• _SOURCE DATA_
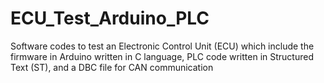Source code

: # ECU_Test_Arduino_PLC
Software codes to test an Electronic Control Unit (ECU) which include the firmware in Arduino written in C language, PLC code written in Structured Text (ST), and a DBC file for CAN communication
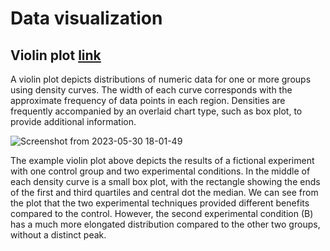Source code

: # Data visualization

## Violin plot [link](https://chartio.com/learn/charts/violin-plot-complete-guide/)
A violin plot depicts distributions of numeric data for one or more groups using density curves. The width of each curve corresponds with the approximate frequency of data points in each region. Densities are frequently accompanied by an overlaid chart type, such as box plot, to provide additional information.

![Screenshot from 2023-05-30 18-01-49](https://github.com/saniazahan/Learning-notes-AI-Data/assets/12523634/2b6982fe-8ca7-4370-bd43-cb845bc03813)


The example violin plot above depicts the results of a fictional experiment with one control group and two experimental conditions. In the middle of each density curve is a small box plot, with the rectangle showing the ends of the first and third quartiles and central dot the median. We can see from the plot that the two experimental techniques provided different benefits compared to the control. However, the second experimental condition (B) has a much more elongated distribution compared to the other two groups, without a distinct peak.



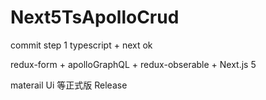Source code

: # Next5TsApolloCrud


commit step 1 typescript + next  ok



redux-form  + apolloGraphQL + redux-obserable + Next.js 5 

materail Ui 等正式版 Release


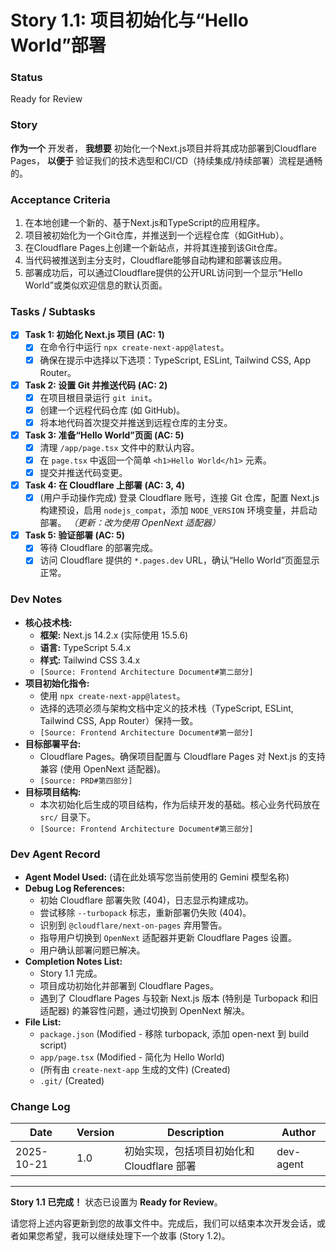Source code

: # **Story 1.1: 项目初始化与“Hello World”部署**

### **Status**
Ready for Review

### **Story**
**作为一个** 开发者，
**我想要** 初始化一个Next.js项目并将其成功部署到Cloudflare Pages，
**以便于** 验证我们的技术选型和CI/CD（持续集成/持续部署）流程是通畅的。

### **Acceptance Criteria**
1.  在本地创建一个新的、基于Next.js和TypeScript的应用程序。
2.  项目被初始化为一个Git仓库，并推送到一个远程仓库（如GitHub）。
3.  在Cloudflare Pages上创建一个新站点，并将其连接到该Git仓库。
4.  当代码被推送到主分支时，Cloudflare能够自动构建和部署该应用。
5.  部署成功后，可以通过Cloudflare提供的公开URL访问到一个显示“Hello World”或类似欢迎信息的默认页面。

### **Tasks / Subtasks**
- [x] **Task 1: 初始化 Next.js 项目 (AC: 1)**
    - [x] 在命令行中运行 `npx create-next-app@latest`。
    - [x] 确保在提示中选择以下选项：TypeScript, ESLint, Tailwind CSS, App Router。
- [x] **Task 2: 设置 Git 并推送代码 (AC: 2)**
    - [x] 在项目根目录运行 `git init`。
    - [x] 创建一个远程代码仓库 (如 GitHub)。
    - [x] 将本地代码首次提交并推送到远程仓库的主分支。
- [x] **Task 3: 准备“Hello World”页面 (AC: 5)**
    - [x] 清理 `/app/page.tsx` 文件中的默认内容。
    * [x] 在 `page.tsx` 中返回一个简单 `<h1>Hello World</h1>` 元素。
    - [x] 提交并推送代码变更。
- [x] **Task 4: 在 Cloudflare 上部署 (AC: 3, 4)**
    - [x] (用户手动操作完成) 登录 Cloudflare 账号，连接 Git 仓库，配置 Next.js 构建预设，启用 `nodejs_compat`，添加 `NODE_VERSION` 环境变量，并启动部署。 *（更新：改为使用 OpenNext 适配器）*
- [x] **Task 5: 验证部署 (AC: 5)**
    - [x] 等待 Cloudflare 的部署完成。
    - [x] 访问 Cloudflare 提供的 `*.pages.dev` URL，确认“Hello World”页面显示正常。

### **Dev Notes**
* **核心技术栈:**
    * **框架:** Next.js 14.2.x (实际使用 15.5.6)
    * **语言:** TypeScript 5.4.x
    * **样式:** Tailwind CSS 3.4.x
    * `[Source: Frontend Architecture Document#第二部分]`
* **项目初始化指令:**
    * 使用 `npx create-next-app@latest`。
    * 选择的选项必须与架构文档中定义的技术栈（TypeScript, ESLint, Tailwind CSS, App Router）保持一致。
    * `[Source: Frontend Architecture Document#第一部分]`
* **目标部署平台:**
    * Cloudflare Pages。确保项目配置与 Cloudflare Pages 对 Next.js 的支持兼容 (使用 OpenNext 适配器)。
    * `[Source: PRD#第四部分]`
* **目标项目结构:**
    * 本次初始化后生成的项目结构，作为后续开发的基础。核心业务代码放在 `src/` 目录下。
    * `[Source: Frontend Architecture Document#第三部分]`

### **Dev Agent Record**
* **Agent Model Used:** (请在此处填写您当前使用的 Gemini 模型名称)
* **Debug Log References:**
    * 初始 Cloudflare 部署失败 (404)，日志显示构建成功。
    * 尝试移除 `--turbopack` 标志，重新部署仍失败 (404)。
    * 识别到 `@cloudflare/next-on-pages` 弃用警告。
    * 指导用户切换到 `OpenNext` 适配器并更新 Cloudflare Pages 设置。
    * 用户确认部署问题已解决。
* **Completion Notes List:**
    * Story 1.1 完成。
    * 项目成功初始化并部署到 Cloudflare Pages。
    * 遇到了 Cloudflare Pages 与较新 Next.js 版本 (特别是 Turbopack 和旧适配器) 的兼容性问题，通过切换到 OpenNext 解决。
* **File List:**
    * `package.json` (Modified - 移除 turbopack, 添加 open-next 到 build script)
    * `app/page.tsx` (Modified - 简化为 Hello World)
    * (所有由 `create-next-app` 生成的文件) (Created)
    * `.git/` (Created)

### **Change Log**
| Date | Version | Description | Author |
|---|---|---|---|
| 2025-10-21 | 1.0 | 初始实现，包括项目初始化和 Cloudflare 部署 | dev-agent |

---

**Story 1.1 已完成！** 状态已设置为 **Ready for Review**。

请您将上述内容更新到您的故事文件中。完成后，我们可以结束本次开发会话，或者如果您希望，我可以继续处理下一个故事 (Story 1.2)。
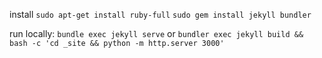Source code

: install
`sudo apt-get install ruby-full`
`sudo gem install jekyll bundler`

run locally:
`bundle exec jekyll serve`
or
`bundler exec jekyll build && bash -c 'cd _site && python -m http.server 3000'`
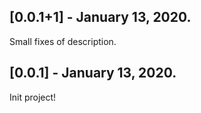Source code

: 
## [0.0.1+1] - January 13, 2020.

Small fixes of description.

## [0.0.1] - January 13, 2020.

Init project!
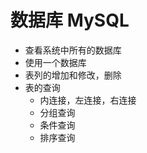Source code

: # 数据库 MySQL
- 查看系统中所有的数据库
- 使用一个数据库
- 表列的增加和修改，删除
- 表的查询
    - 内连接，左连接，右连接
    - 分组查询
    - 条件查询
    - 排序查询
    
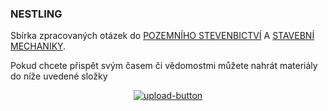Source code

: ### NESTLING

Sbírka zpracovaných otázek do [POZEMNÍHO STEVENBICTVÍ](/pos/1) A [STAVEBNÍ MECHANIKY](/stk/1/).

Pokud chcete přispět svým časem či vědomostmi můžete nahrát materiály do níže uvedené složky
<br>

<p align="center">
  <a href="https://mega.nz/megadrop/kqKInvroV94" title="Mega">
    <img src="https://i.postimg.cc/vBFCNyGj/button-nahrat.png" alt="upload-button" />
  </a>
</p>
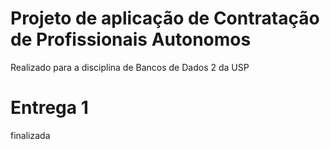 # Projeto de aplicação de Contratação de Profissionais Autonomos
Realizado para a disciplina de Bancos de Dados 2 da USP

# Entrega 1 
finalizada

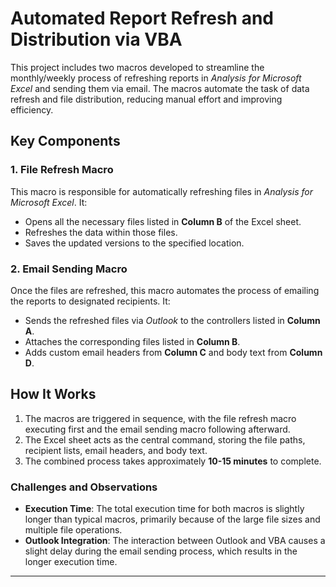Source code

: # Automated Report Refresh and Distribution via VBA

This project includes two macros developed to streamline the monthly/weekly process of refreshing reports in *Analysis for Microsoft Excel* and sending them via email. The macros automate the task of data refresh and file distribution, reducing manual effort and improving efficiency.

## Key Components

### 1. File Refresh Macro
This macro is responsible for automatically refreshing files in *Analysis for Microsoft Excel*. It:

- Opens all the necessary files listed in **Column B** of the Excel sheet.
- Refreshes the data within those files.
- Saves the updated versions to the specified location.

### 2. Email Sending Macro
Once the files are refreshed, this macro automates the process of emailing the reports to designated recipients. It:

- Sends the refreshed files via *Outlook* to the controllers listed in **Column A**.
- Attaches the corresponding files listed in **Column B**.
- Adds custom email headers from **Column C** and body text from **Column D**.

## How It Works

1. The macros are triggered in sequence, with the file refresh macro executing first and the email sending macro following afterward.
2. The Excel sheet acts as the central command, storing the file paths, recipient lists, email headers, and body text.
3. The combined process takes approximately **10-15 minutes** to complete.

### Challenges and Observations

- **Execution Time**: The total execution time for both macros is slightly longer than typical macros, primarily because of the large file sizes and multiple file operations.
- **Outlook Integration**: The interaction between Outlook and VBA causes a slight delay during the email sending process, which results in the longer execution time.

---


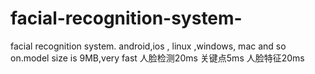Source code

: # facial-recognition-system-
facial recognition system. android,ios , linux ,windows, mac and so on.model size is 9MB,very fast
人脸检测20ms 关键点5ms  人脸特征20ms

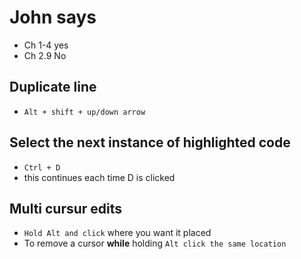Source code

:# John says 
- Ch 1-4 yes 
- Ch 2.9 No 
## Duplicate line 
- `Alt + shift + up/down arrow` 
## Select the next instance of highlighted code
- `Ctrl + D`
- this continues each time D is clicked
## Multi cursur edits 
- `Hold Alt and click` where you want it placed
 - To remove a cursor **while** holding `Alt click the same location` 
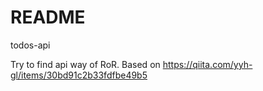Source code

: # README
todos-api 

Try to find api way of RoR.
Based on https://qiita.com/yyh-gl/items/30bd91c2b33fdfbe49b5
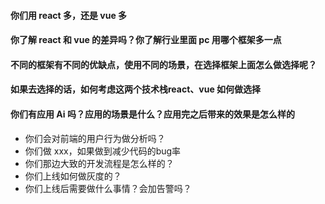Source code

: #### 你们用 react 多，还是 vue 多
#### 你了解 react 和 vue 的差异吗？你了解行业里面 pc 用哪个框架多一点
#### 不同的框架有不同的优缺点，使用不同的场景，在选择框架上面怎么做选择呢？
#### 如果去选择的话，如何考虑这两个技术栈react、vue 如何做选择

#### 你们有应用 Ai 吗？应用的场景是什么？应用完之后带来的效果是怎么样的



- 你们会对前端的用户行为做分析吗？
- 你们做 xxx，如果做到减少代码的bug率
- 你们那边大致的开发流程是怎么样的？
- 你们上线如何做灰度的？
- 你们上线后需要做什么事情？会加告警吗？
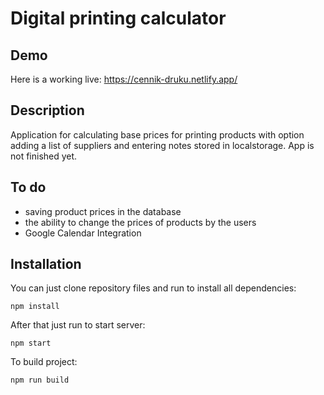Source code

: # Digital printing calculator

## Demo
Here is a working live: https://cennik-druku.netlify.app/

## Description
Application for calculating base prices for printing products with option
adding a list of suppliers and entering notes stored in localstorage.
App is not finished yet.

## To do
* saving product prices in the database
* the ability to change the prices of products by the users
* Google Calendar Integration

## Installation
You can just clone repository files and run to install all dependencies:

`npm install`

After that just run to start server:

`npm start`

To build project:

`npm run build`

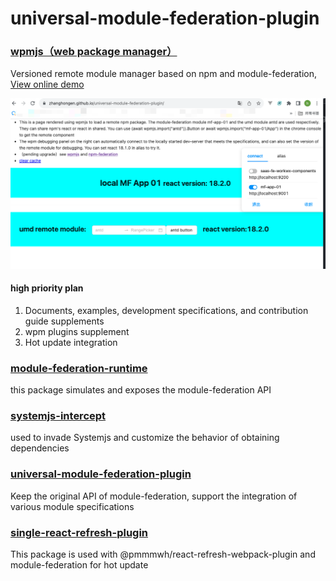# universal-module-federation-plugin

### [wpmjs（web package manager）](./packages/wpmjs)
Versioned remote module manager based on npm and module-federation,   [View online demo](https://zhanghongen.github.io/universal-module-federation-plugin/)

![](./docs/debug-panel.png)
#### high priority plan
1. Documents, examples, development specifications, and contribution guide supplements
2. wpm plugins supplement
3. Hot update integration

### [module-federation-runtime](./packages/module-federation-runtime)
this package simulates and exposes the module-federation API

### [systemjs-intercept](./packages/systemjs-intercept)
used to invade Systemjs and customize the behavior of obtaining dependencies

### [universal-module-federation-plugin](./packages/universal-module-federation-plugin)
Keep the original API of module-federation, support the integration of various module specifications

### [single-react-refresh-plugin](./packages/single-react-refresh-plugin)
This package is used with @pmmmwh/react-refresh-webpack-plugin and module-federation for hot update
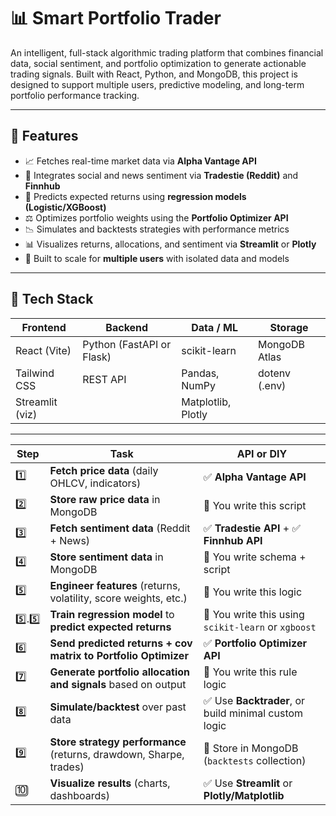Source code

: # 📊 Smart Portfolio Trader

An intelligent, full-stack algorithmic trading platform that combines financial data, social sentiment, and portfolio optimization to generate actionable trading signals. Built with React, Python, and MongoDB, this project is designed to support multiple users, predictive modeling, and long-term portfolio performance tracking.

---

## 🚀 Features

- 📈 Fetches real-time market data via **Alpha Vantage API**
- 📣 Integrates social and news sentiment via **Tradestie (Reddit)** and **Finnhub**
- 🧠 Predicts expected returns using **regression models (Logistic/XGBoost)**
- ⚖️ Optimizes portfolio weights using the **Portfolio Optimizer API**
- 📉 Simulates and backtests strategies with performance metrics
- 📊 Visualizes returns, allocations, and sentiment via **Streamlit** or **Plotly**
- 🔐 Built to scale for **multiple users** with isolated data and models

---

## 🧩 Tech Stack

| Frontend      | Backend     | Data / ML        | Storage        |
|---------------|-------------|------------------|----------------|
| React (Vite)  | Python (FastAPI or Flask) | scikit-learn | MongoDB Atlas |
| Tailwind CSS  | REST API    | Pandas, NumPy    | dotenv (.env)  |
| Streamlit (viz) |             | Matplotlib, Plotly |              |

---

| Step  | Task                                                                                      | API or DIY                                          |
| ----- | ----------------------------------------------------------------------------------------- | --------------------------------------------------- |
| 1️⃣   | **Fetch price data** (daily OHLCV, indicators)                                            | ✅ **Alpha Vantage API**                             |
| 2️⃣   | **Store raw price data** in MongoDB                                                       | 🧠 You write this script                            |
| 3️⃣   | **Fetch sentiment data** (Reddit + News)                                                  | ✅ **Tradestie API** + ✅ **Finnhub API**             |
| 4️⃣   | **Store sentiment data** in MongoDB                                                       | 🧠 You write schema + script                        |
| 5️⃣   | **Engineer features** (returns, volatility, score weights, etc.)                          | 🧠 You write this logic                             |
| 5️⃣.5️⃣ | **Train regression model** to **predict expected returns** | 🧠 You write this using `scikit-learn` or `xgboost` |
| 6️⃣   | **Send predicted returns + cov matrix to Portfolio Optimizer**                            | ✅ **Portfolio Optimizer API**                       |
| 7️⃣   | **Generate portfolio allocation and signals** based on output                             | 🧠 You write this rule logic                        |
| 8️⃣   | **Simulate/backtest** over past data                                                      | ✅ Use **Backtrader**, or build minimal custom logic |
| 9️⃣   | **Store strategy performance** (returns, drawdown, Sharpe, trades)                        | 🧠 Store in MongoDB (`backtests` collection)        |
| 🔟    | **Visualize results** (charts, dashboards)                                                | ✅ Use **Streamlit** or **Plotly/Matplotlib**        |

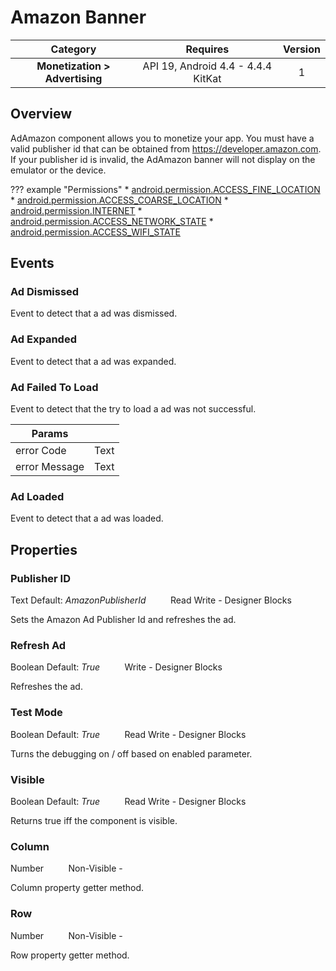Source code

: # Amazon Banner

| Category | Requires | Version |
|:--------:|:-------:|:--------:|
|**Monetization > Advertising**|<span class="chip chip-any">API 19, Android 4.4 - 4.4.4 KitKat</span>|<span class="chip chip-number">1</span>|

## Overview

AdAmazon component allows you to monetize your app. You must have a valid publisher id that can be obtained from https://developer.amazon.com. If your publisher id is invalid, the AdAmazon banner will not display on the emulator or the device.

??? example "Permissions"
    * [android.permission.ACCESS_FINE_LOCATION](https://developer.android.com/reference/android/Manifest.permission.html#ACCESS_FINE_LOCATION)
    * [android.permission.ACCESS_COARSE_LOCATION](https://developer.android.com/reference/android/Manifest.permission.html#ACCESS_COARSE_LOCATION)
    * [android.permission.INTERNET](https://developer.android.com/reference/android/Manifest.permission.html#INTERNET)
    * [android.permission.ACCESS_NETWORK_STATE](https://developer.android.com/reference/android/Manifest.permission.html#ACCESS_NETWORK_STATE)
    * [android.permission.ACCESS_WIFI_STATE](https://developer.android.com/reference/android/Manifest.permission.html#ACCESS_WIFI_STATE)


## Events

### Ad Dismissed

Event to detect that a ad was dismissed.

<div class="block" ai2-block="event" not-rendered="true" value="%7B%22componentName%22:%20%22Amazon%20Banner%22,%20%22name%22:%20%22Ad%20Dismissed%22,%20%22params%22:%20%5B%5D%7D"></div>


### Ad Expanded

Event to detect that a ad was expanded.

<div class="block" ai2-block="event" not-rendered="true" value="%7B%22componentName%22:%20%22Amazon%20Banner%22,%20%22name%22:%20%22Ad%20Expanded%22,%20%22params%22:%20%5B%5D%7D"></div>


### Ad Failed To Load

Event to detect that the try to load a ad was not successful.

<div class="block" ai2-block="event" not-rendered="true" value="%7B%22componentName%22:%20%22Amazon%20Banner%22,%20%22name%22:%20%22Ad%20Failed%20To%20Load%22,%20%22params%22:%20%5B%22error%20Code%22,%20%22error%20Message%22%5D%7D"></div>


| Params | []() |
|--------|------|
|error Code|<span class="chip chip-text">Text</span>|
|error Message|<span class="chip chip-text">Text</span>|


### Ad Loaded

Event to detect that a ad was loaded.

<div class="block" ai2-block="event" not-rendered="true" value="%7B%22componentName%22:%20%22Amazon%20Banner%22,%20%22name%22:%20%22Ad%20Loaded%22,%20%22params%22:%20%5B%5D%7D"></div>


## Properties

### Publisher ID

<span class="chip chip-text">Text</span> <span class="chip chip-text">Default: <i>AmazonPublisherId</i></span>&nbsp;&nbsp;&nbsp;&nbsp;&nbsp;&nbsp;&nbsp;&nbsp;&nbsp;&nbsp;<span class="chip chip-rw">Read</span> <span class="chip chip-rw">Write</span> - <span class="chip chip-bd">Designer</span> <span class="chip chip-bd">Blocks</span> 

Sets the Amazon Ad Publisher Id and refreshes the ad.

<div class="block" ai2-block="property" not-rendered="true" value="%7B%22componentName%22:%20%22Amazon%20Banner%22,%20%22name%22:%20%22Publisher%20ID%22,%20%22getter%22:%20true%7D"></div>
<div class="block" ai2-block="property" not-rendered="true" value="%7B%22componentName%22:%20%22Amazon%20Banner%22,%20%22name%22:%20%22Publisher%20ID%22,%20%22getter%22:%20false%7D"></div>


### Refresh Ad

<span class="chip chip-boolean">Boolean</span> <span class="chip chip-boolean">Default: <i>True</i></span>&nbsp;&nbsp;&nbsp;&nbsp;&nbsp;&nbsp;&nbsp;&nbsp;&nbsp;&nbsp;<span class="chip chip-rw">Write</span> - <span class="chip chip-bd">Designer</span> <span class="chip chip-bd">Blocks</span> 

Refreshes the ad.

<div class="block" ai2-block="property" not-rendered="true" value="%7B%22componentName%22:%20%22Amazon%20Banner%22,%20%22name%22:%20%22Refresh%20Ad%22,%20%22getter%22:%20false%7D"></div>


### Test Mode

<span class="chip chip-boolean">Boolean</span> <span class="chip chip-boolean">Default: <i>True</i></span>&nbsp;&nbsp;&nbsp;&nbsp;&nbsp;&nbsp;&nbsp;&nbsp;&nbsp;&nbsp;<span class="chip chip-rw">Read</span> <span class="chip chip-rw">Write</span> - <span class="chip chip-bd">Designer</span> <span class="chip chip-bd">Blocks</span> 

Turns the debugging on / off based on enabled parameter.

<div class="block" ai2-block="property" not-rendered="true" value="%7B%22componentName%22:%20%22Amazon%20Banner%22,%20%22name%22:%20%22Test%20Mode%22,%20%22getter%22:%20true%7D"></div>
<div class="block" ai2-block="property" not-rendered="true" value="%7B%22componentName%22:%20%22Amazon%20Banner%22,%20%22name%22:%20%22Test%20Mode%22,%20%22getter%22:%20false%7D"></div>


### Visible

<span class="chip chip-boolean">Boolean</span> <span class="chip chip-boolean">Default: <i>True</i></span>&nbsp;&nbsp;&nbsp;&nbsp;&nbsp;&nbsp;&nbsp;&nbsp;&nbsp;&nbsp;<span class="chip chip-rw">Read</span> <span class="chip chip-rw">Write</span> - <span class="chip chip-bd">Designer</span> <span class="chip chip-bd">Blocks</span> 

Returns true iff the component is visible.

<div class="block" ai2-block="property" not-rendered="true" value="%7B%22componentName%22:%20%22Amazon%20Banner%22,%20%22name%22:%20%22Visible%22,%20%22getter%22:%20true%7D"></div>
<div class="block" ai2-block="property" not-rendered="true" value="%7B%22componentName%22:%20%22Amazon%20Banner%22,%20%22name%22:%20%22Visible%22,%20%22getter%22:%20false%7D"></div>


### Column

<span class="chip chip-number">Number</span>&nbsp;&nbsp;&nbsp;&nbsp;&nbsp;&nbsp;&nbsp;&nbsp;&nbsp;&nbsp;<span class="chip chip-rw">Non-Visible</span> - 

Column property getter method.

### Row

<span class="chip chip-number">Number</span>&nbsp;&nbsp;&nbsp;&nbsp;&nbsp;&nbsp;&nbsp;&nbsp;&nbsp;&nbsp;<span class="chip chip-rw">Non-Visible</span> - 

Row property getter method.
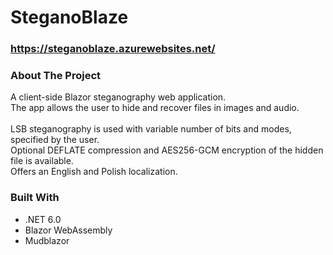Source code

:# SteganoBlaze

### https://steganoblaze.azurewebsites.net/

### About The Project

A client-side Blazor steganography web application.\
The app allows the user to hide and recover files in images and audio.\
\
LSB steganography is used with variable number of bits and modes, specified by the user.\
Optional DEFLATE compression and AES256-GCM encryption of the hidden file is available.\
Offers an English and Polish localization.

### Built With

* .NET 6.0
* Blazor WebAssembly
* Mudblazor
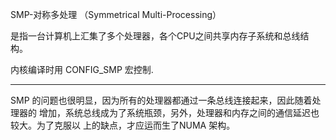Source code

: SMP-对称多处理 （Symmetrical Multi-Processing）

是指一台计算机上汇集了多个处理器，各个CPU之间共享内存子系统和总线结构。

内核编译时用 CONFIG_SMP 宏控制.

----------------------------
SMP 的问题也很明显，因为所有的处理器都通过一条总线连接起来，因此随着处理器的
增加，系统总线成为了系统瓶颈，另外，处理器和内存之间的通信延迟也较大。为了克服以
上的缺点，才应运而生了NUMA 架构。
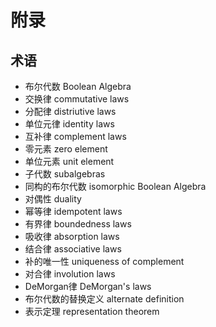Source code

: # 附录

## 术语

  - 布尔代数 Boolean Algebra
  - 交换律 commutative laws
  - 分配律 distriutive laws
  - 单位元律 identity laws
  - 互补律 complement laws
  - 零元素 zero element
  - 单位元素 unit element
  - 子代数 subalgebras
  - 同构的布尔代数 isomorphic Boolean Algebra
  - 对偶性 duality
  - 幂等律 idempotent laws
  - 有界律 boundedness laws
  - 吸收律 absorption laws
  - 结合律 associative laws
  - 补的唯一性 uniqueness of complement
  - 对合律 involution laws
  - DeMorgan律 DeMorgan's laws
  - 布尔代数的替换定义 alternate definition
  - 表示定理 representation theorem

• _WHAT TO PRODUCE_
Scan the entries above and show each line that contains the word "backtests".

• _EXERCISE SOLUTION_
- 📉 Simulates and backtests strategies with performance metrics
| 9️⃣   | **Store strategy performance** (returns, drawdown, Sharpe, trades)                        | 🧠 Store in MongoDB (`backtests` collection)        |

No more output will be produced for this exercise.